A governadora também destacou que o reajuste corrige uma defasagem em relação a outros cargos comissionados do GDF.
“A gente acredita verdadeiramente na educação pública do Distrito Federal. A responsabilidade é muito grande e havia aí um prejuízo a todos eles porque quando nós demos o reajuste em todos os cargos comissionados, eles recebem um percentual de um cargo comissionado. Isso não os atingiu porque eles precisavam de uma lei específica para isso, mas isso foi corrigido na data de hoje”, disse.
Se aprovado, o aumento vai contemplar diretores, vice-diretores, chefes de secretaria e supervisores da rede pública.
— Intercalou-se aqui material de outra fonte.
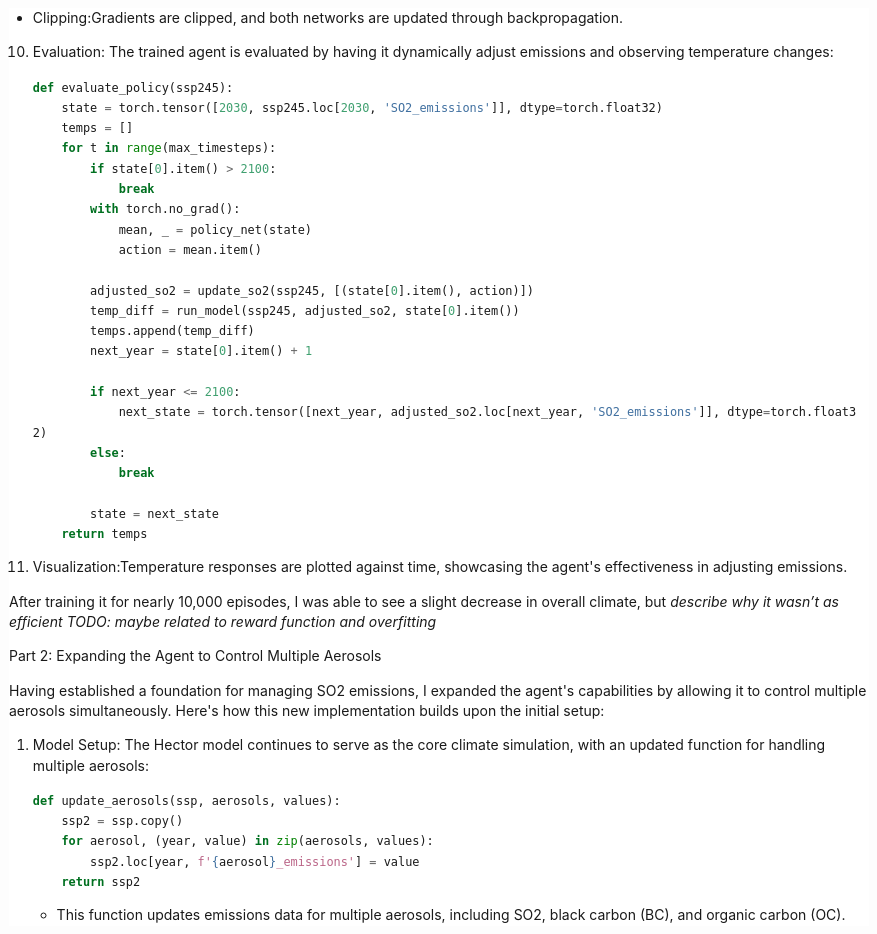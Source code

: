    - Clipping:Gradients are clipped, and both networks are updated through
     backpropagation.

10. Evaluation: The trained agent is evaluated by having it dynamically adjust
    emissions and observing temperature changes:

    ```python
    def evaluate_policy(ssp245):
        state = torch.tensor([2030, ssp245.loc[2030, 'SO2_emissions']], dtype=torch.float32)
        temps = []
        for t in range(max_timesteps):
            if state[0].item() > 2100:
                break
            with torch.no_grad():
                mean, _ = policy_net(state)
                action = mean.item()

            adjusted_so2 = update_so2(ssp245, [(state[0].item(), action)])
            temp_diff = run_model(ssp245, adjusted_so2, state[0].item())
            temps.append(temp_diff)
            next_year = state[0].item() + 1

            if next_year <= 2100:
                next_state = torch.tensor([next_year, adjusted_so2.loc[next_year, 'SO2_emissions']], dtype=torch.float32)
            else:
                break

            state = next_state
        return temps
    ```

11. Visualization:Temperature responses are plotted against time, showcasing the
    agent's effectiveness in adjusting emissions.

After training it for nearly 10,000 episodes, I was able to see a slight
decrease in overall climate, but _describe why it wasn’t as efficient TODO:
maybe related to reward function and overfitting_

Part 2: Expanding the Agent to Control Multiple Aerosols

Having established a foundation for managing SO2 emissions, I expanded the
agent's capabilities by allowing it to control multiple aerosols simultaneously.
Here's how this new implementation builds upon the initial setup:

1. Model Setup: The Hector model continues to serve as the core climate
   simulation, with an updated function for handling multiple aerosols:

   ```python
   def update_aerosols(ssp, aerosols, values):
       ssp2 = ssp.copy()
       for aerosol, (year, value) in zip(aerosols, values):
           ssp2.loc[year, f'{aerosol}_emissions'] = value
       return ssp2
   ```

   - This function updates emissions data for multiple aerosols, including SO2,
     black carbon (BC), and organic carbon (OC).
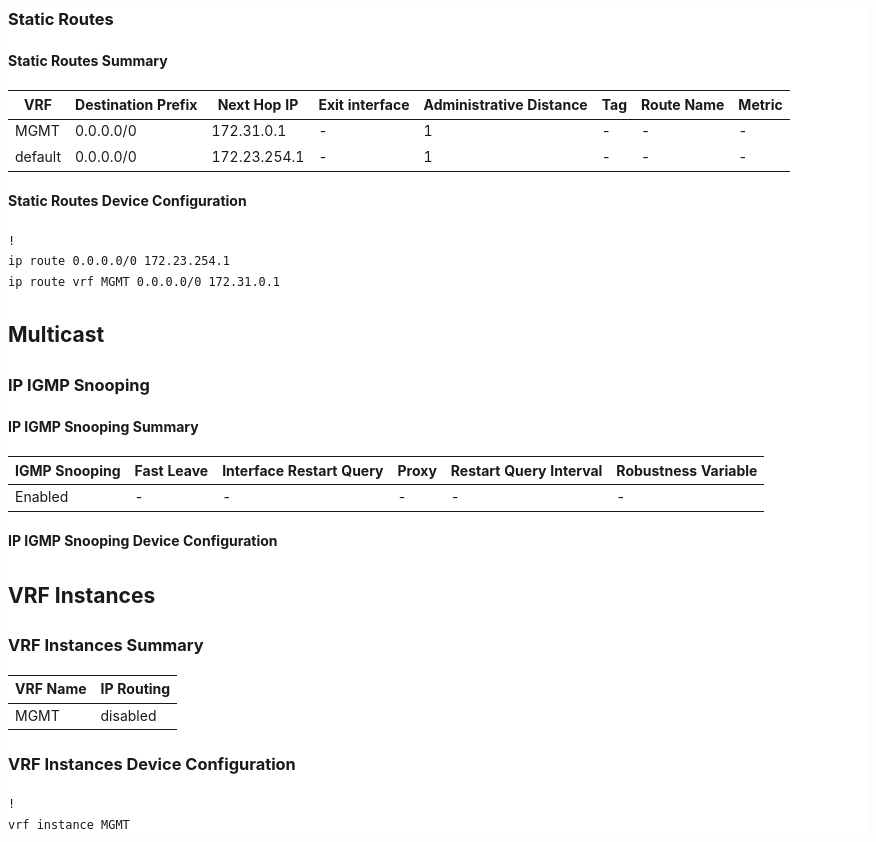 ### Static Routes

#### Static Routes Summary

| VRF | Destination Prefix | Next Hop IP | Exit interface | Administrative Distance | Tag | Route Name | Metric |
| --- | ------------------ | ----------- | -------------- | ----------------------- | --- | ---------- | ------ |
| MGMT | 0.0.0.0/0 | 172.31.0.1 | - | 1 | - | - | - |
| default | 0.0.0.0/0 | 172.23.254.1 | - | 1 | - | - | - |

#### Static Routes Device Configuration

```eos
!
ip route 0.0.0.0/0 172.23.254.1
ip route vrf MGMT 0.0.0.0/0 172.31.0.1
```

## Multicast

### IP IGMP Snooping

#### IP IGMP Snooping Summary

| IGMP Snooping | Fast Leave | Interface Restart Query | Proxy | Restart Query Interval | Robustness Variable |
| ------------- | ---------- | ----------------------- | ----- | ---------------------- | ------------------- |
| Enabled | - | - | - | - | - |

#### IP IGMP Snooping Device Configuration

```eos
```

## VRF Instances

### VRF Instances Summary

| VRF Name | IP Routing |
| -------- | ---------- |
| MGMT | disabled |

### VRF Instances Device Configuration

```eos
!
vrf instance MGMT
```
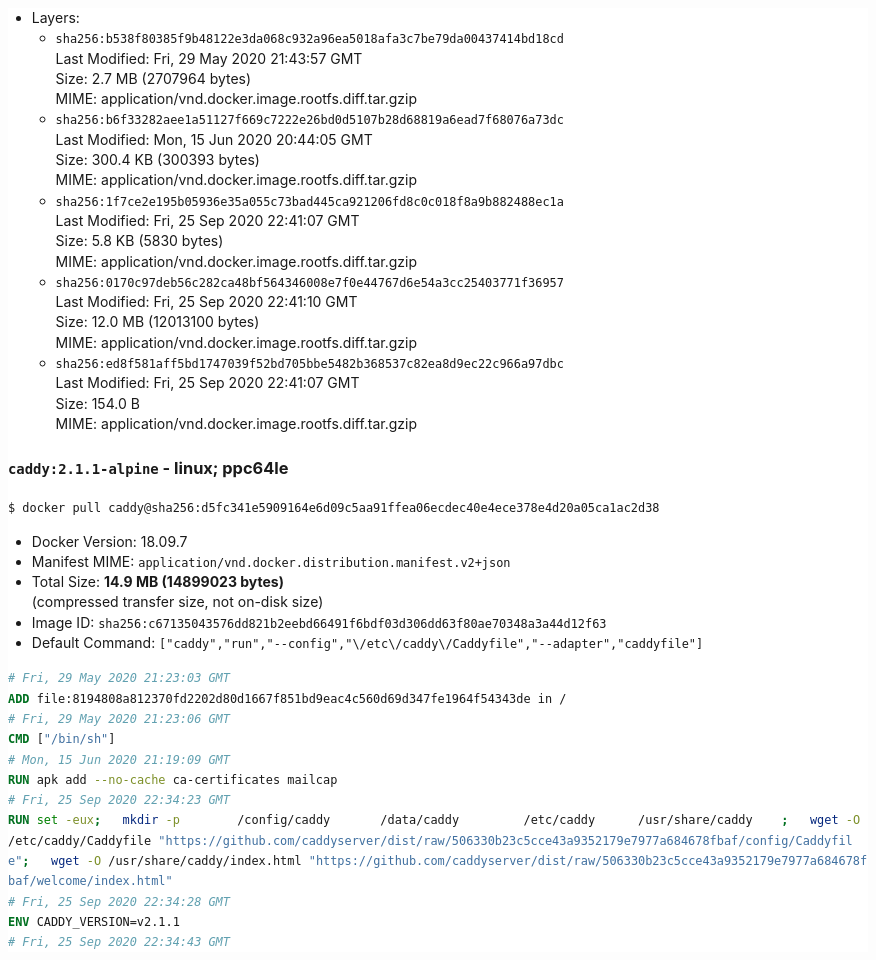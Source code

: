 -	Layers:
	-	`sha256:b538f80385f9b48122e3da068c932a96ea5018afa3c7be79da00437414bd18cd`  
		Last Modified: Fri, 29 May 2020 21:43:57 GMT  
		Size: 2.7 MB (2707964 bytes)  
		MIME: application/vnd.docker.image.rootfs.diff.tar.gzip
	-	`sha256:b6f33282aee1a51127f669c7222e26bd0d5107b28d68819a6ead7f68076a73dc`  
		Last Modified: Mon, 15 Jun 2020 20:44:05 GMT  
		Size: 300.4 KB (300393 bytes)  
		MIME: application/vnd.docker.image.rootfs.diff.tar.gzip
	-	`sha256:1f7ce2e195b05936e35a055c73bad445ca921206fd8c0c018f8a9b882488ec1a`  
		Last Modified: Fri, 25 Sep 2020 22:41:07 GMT  
		Size: 5.8 KB (5830 bytes)  
		MIME: application/vnd.docker.image.rootfs.diff.tar.gzip
	-	`sha256:0170c97deb56c282ca48bf564346008e7f0e44767d6e54a3cc25403771f36957`  
		Last Modified: Fri, 25 Sep 2020 22:41:10 GMT  
		Size: 12.0 MB (12013100 bytes)  
		MIME: application/vnd.docker.image.rootfs.diff.tar.gzip
	-	`sha256:ed8f581aff5bd1747039f52bd705bbe5482b368537c82ea8d9ec22c966a97dbc`  
		Last Modified: Fri, 25 Sep 2020 22:41:07 GMT  
		Size: 154.0 B  
		MIME: application/vnd.docker.image.rootfs.diff.tar.gzip

### `caddy:2.1.1-alpine` - linux; ppc64le

```console
$ docker pull caddy@sha256:d5fc341e5909164e6d09c5aa91ffea06ecdec40e4ece378e4d20a05ca1ac2d38
```

-	Docker Version: 18.09.7
-	Manifest MIME: `application/vnd.docker.distribution.manifest.v2+json`
-	Total Size: **14.9 MB (14899023 bytes)**  
	(compressed transfer size, not on-disk size)
-	Image ID: `sha256:c67135043576dd821b2eebd66491f6bdf03d306dd63f80ae70348a3a44d12f63`
-	Default Command: `["caddy","run","--config","\/etc\/caddy\/Caddyfile","--adapter","caddyfile"]`

```dockerfile
# Fri, 29 May 2020 21:23:03 GMT
ADD file:8194808a812370fd2202d80d1667f851bd9eac4c560d69d347fe1964f54343de in / 
# Fri, 29 May 2020 21:23:06 GMT
CMD ["/bin/sh"]
# Mon, 15 Jun 2020 21:19:09 GMT
RUN apk add --no-cache ca-certificates mailcap
# Fri, 25 Sep 2020 22:34:23 GMT
RUN set -eux; 	mkdir -p 		/config/caddy 		/data/caddy 		/etc/caddy 		/usr/share/caddy 	; 	wget -O /etc/caddy/Caddyfile "https://github.com/caddyserver/dist/raw/506330b23c5cce43a9352179e7977a684678fbaf/config/Caddyfile"; 	wget -O /usr/share/caddy/index.html "https://github.com/caddyserver/dist/raw/506330b23c5cce43a9352179e7977a684678fbaf/welcome/index.html"
# Fri, 25 Sep 2020 22:34:28 GMT
ENV CADDY_VERSION=v2.1.1
# Fri, 25 Sep 2020 22:34:43 GMT
```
Veja os valores propostos:
- Diretor (FGE-06): passa de R$ 2.446,49 para R$ 3.058,11;
- Vice-diretor (FGE-05): passa de R$ 1.902,58 para R$ 2.378,23;
- Diretor de jardim de infância, centro de educação infantil ou escola classe (FGE-04): passa de R$ 1.639,90 para R$ 2.049,88;
- Vice-diretor de jardim de infância, centro de educação infantil ou escola classe (FGE-03): passa de R$ 1.354,36 para R$ 1.692,95;
- Chefe de secretaria ou supervisor diurno (FGE-02): passa de R$ 1.153,29 para R$ 1.441,61;
- Supervisor noturno (FGE-01): passa de R$ 723,50 para R$ 904,38.
Para a secretária de Educação, Hélvia Paranaguá, o projeto busca corrigir uma lacuna deixada após reajustes anteriores concedidos a cargos comissionados do governo.
“Essa é uma pauta que ela brotou desde que todos os comissionados do GDF receberam 25% parcelados para uma forma de reajustar os cargos comissionados e ficou essa lacuna. Os servidores de educação, os gestores escolares ficaram fora”, disse Hélvia.
Segundo a secretária, havia um entendimento equivocado de que os cargos de gestão escolar não seguiam a mesma lógica dos comissionados do governo.
“É uma gratificação, que se diferencia na forma como é feita: um é do poder institucional, do governo, e o de vocês é por meio de uma lei, que é a gestão democrática”, afirmou se referindo aos gestores escolares.
Hélvia também ressaltou o papel dos profissionais na ponta do sistema educacional e defendeu a valorização dos gestores.
“Então começamos todas as tratativas nesse sentido, de que pudéssemos também estender a quem rala na ponta da educação, que são os senhores, que é quem faz a educação acontecer. É da escola. A gente cuida da política pública, mas quem toca são vocês”, disse.